Il fait très froid et venteux, heureusement il y a quelques vendeurs ambulants de thé et de café. Le soleil se lève mais toujours caché derrière l’épais brouillard. Nous ne pouvons même pas voir les 3 lacs qui sont la véritable attraction de l’endroit. Ces trois lacs de cratères ont la particularité de changer toutes les quelques semaines de couleurs, elle peut être rouge, verte ou bleue. La couleur de chacun de ces lacs varie en fonction de la composition chimique de ces eaux : impossible de prédire à l’avance leurs couleurs. (Et pour nous ce matin ils sont juste invisibles !!). D’après les gens qui vivent autour du volcan, ce sont les âmes de leurs ancêtres qui sont dans ces lacs. Ce site est connus et sacrés depuis des centaines d’années.
6h30, toujours rien… Pas mal de touristes (dépités – par le réveil matinal et le tarif d’entrée de 10€/pers) quittent les lieux. Max aimerait se joindre à eux mais je tiens bon, je n’ai pas fait tout ce chemin pour rien. J’attendrai, des heures s’il le faut, mais je verrai ces lacs !

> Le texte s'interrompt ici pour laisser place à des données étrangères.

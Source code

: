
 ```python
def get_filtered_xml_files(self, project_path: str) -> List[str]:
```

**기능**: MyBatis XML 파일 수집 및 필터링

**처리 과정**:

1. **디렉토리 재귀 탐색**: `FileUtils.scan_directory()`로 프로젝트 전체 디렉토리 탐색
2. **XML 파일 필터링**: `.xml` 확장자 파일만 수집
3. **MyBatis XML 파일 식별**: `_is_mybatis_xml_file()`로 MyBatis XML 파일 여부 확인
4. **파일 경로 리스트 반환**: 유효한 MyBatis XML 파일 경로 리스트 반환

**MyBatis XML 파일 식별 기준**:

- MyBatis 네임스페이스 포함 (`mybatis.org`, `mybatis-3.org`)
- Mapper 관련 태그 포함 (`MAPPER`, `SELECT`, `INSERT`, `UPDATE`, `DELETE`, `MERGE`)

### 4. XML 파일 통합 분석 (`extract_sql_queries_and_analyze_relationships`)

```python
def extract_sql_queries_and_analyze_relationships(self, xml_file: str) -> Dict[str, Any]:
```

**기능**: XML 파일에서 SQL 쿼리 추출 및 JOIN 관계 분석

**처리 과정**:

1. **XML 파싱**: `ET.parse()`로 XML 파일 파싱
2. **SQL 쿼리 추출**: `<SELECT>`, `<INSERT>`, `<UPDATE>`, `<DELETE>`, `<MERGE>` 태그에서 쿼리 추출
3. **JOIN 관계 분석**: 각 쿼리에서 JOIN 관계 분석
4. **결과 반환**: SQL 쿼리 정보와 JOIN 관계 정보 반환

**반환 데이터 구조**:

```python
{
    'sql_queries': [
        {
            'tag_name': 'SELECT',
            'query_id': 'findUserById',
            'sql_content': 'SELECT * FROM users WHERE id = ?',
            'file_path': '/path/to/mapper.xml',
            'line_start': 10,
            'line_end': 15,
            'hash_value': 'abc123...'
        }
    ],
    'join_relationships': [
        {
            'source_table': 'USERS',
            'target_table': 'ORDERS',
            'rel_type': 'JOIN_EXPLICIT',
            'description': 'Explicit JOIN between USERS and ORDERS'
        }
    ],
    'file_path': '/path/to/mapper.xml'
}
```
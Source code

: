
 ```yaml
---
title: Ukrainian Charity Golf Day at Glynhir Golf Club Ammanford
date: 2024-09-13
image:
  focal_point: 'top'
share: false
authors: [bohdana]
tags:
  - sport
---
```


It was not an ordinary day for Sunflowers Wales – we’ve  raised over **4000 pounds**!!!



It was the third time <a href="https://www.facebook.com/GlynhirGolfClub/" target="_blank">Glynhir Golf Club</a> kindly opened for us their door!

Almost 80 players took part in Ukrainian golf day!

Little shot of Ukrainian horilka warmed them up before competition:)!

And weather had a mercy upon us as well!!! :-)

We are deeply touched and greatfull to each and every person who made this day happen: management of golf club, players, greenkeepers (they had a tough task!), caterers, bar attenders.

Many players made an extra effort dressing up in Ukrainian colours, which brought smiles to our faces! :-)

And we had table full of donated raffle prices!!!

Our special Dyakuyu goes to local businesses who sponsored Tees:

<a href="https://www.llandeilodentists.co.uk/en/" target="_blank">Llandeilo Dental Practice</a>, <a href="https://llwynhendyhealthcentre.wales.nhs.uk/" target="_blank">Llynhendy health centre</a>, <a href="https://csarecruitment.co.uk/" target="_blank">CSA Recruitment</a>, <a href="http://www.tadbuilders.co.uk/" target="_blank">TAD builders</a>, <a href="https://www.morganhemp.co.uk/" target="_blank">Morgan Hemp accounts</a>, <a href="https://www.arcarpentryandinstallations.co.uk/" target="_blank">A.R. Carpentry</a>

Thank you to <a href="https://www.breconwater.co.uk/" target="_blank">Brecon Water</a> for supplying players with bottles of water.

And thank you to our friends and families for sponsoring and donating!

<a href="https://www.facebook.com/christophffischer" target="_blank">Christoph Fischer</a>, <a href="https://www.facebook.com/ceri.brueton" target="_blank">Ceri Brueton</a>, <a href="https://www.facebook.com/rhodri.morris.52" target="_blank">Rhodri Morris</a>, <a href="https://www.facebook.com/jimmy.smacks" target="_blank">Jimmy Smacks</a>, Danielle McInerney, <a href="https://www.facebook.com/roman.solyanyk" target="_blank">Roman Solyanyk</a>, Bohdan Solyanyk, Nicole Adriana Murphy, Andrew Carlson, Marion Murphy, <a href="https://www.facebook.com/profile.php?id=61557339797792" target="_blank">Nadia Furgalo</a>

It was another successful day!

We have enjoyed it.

Vers 7h30, ma persévérance est récompensée, le soleil perce à travers les nuages et nous pouvons voir les lacs. C’est juste éblouissant. Les photos ne rendent pas justice à la beauté de ce lieu. Nous y restons le plus longtemps possible. Finalement vers 9h nous redescendons car 7 heures de route nous séparent de notre prochaine destination. Sur le chemin je me fais attaquer par un singe que j’essaie de prendre en photo: j’ai un mauvais karma avec ces animaux !
Les paysages que nous traversons sont très beaux mais les routes extrêmement mauvaises. Nous faisons du 20-30km/h de moyenne et très secoués. Max en a vraiment assez, mais fait preuve d’une grande résilience !
Nous arrivons à la nuit tombée à Riung, petit village de bord de mer. Un dîner de poissons et nous allons nous coucher!
Vendredi 28 août
Jour sans voiture ! Nous partons au port pour embarquer sur un petit bateau : nous allons visiter le parc national des 17 îles. Bon en fait il y en une vingtaine mais les autorités ont arrêté de compter à 17 car c’est le jour de l’indépendance…
Le premier stop est à Pulau Kalong, l’île aux chauves souris géantes. Nous sommes accueillis par un ballet de milliers de chauves souris, c’est très impressionnant, d’autant que le capitaine leur fait peur ce qui crée un mouvement de panique ! Chacune doit au moins faire 30 cm d’envergure.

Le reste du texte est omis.